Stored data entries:
_ _ _ _
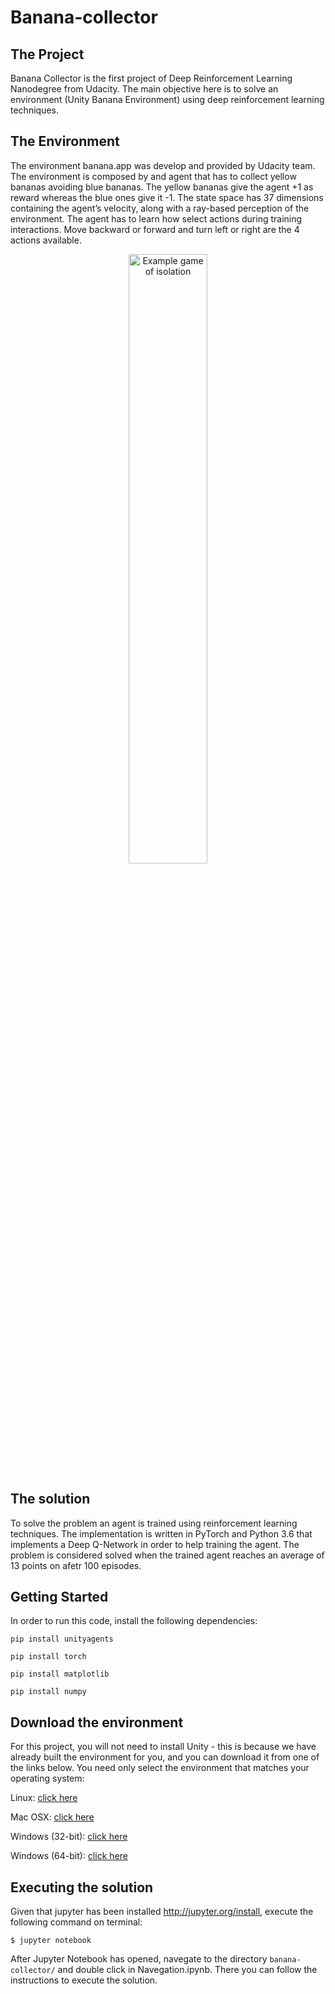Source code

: # Banana-collector

## The Project
Banana Collector is the first project of Deep Reinforcement Learning Nanodegree from Udacity.
The main objective here is to solve an environment (Unity Banana Environment) using deep reinforcement learning techniques.


## The Environment
The environment banana.app was develop and provided by Udacity team. The environment is composed by and agent that has to collect yellow bananas avoiding blue bananas. The yellow bananas give the agent +1 as reward whereas the blue ones give it -1. The state space has 37 dimensions containing the agent’s velocity, along with a ray-based perception of the environment. The agent has to learn how select actions during training interactions. Move backward or forward and turn left or right are the 4 actions available.

<p align="center"><img src="https://user-images.githubusercontent.com/10624937/42135619-d90f2f28-7d12-11e8-8823-82b970a54d7e.gif" alt="Example game of isolation" width="50%" style="middle"></p>

## The solution
To solve the problem an agent is trained using reinforcement learning techniques. The implementation is written in PyTorch and Python 3.6 that implements a Deep Q-Network in order to help training the agent. The problem is considered solved when the trained agent reaches an average of 13 points on afetr 100 episodes.


## Getting Started
In order to run this code, install the following dependencies:

`pip install unityagents`

`pip install torch`

`pip install matplotlib`

`pip install numpy`

## Download the environment
For this project, you will not need to install Unity - this is because we have already built the environment for you, and you can download it from one of the links below. You need only select the environment that matches your operating system:

Linux: [click here](https://s3-us-west-1.amazonaws.com/udacity-drlnd/P1/Banana/Banana_Linux.zip)

Mac OSX: [click here](https://s3-us-west-1.amazonaws.com/udacity-drlnd/P1/Banana/Banana.app.zip)

Windows (32-bit): [click here](https://s3-us-west-1.amazonaws.com/udacity-drlnd/P1/Banana/Banana_Windows_x86.zip)

Windows (64-bit): [click here](https://s3-us-west-1.amazonaws.com/udacity-drlnd/P1/Banana/Banana_Windows_x86_64.zip)

## Executing the solution
Given that jupyter has been installed http://jupyter.org/install, execute the following command on terminal:
```shell
$ jupyter notebook
```
After Jupyter Notebook has opened, navegate to the directory `banana-collector/` and double click in Navegation.ipynb. There you can follow the instructions to execute the solution.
_ _ _ _
### What you need to do
Report how many lines in the records above contain the word "Windows", giving only the number.

### Reply to the task
2